THE INPUT below:

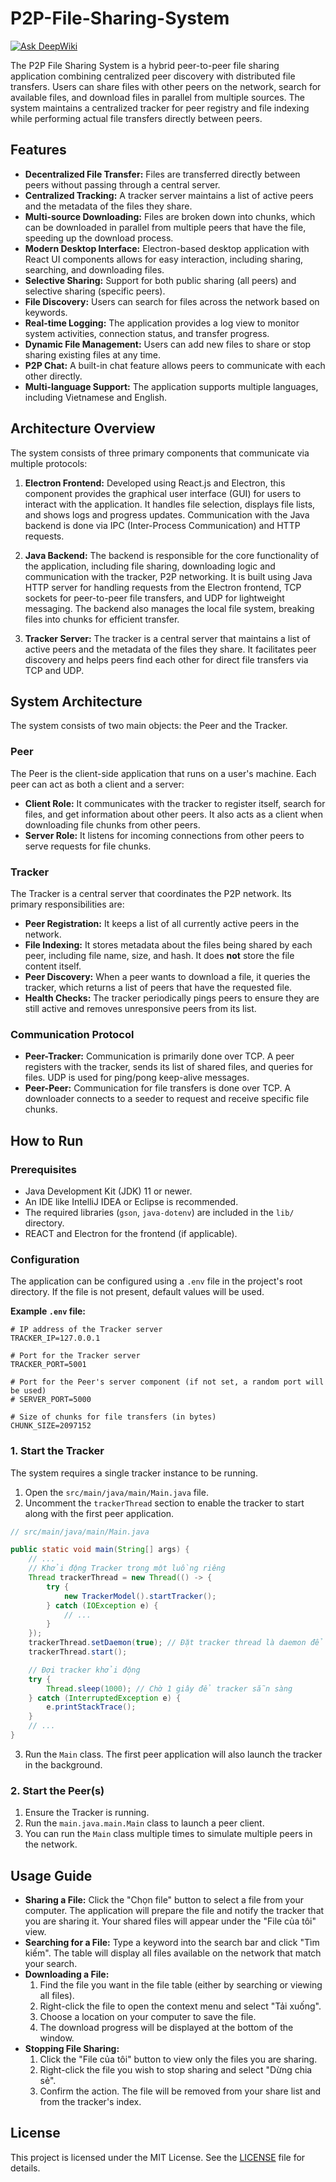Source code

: # P2P-File-Sharing-System
[![Ask DeepWiki](https://deepwiki.com/badge.svg)](https://deepwiki.com/Mr-1504/P2P-File-Sharing-System)

The P2P File Sharing System is a hybrid peer-to-peer file sharing application combining centralized peer discovery with distributed file transfers. Users can share files with other peers on the network, search for available files, and download files in parallel from multiple sources. The system maintains a centralized tracker for peer registry and file indexing while performing actual file transfers directly between peers.

## Features

-   **Decentralized File Transfer:** Files are transferred directly between peers without passing through a central server.
-   **Centralized Tracking:** A tracker server maintains a list of active peers and the metadata of the files they share.
-   **Multi-source Downloading:** Files are broken down into chunks, which can be downloaded in parallel from multiple peers that have the file, speeding up the download process.
-   **Modern Desktop Interface:** Electron-based desktop application with React UI components allows for easy interaction, including sharing, searching, and downloading files.
-  **Selective Sharing:** Support for both public sharing (all peers) and selective sharing (specific peers).
-   **File Discovery:** Users can search for files across the network based on keywords.
-   **Real-time Logging:** The application provides a log view to monitor system activities, connection status, and transfer progress.
-   **Dynamic File Management:** Users can add new files to share or stop sharing existing files at any time.
-   **P2P Chat:** A built-in chat feature allows peers to communicate with each other directly.
-   **Multi-language Support:** The application supports multiple languages, including Vietnamese and English.

## Architecture Overview
The system consists of three primary components that communicate via multiple protocols:

1. **Electron Frontend:** Developed using React.js and Electron, this component provides the graphical user interface (GUI) for users to interact with the application. It handles file selection, displays file lists, and shows logs and progress updates. Communication with the Java backend is done via IPC (Inter-Process Communication) and HTTP requests.

2. **Java Backend:** The backend is responsible for the core functionality of the application, including file sharing, downloading logic and communication with the tracker, P2P networking. It is built using Java HTTP server for handling requests from the Electron frontend, TCP sockets for peer-to-peer file transfers, and UDP for lightweight messaging. The backend also manages the local file system, breaking files into chunks for efficient transfer.

3. **Tracker Server:** The tracker is a central server that maintains a list of active peers and the metadata of the files they share. It facilitates peer discovery and helps peers find each other for direct file transfers via TCP and UDP.

## System Architecture

The system consists of two main objects: the Peer and the Tracker.

### Peer

The Peer is the client-side application that runs on a user's machine. Each peer can act as both a client and a server:
-   **Client Role:** It communicates with the tracker to register itself, search for files, and get information about other peers. It also acts as a client when downloading file chunks from other peers.
-   **Server Role:** It listens for incoming connections from other peers to serve requests for file chunks.

### Tracker

The Tracker is a central server that coordinates the P2P network. Its primary responsibilities are:
-   **Peer Registration:** It keeps a list of all currently active peers in the network.
-   **File Indexing:** It stores metadata about the files being shared by each peer, including file name, size, and hash. It does **not** store the file content itself.
-   **Peer Discovery:** When a peer wants to download a file, it queries the tracker, which returns a list of peers that have the requested file.
-   **Health Checks:** The tracker periodically pings peers to ensure they are still active and removes unresponsive peers from its list.

### Communication Protocol

-   **Peer-Tracker:** Communication is primarily done over TCP. A peer registers with the tracker, sends its list of shared files, and queries for files. UDP is used for ping/pong keep-alive messages.
-   **Peer-Peer:** Communication for file transfers is done over TCP. A downloader connects to a seeder to request and receive specific file chunks.

## How to Run

### Prerequisites

-   Java Development Kit (JDK) 11 or newer.
-   An IDE like IntelliJ IDEA or Eclipse is recommended.
-   The required libraries (`gson`, `java-dotenv`) are included in the `lib/` directory.
-   REACT and Electron for the frontend (if applicable).

### Configuration

The application can be configured using a `.env` file in the project's root directory. If the file is not present, default values will be used.

**Example `.env` file:**
```env
# IP address of the Tracker server
TRACKER_IP=127.0.0.1

# Port for the Tracker server
TRACKER_PORT=5001

# Port for the Peer's server component (if not set, a random port will be used)
# SERVER_PORT=5000

# Size of chunks for file transfers (in bytes)
CHUNK_SIZE=2097152
```

### 1. Start the Tracker

The system requires a single tracker instance to be running.
1.  Open the `src/main/java/main/Main.java` file.
2.  Uncomment the `trackerThread` section to enable the tracker to start along with the first peer application.

```java
// src/main/java/main/Main.java

public static void main(String[] args) {
    // ...
    // Khởi động Tracker trong một luồng riêng
    Thread trackerThread = new Thread(() -> {
        try {
            new TrackerModel().startTracker();
        } catch (IOException e) {
            // ...
        }
    });
    trackerThread.setDaemon(true); // Đặt tracker thread là daemon để dừng khi đóng ứng dụng
    trackerThread.start();

    // Đợi tracker khởi động
    try {
        Thread.sleep(1000); // Chờ 1 giây để tracker sẵn sàng
    } catch (InterruptedException e) {
        e.printStackTrace();
    }
    // ...
}
```
3. Run the `Main` class. The first peer application will also launch the tracker in the background.

### 2. Start the Peer(s)

1.  Ensure the Tracker is running.
2.  Run the `main.java.main.Main` class to launch a peer client.
3.  You can run the `Main` class multiple times to simulate multiple peers in the network.

## Usage Guide

-   **Sharing a File:** Click the "Chọn file" button to select a file from your computer. The application will prepare the file and notify the tracker that you are sharing it. Your shared files will appear under the "File của tôi" view.
-   **Searching for a File:** Type a keyword into the search bar and click "Tìm kiếm". The table will display all files available on the network that match your search.
-   **Downloading a File:**
    1.  Find the file you want in the file table (either by searching or viewing all files).
    2.  Right-click the file to open the context menu and select "Tải xuống".
    3.  Choose a location on your computer to save the file.
    4.  The download progress will be displayed at the bottom of the window.
-   **Stopping File Sharing:**
    1.  Click the "File của tôi" button to view only the files you are sharing.
    2.  Right-click the file you wish to stop sharing and select "Dừng chia sẻ".
    3.  Confirm the action. The file will be removed from your share list and from the tracker's index.

## License

This project is licensed under the MIT License. See the [LICENSE](LICENSE) file for details.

End of THE INPUT.

| EXERCISE |
The lines to return are those in the entries above that include "used".

| SOLVED PROBLEM |
-   **Peer-Tracker:** Communication is primarily done over TCP. A peer registers with the tracker, sends its list of shared files, and queries for files. UDP is used for ping/pong keep-alive messages.
The application can be configured using a `.env` file in the project's root directory. If the file is not present, default values will be used.
# Port for the Peer's server component (if not set, a random port will be used)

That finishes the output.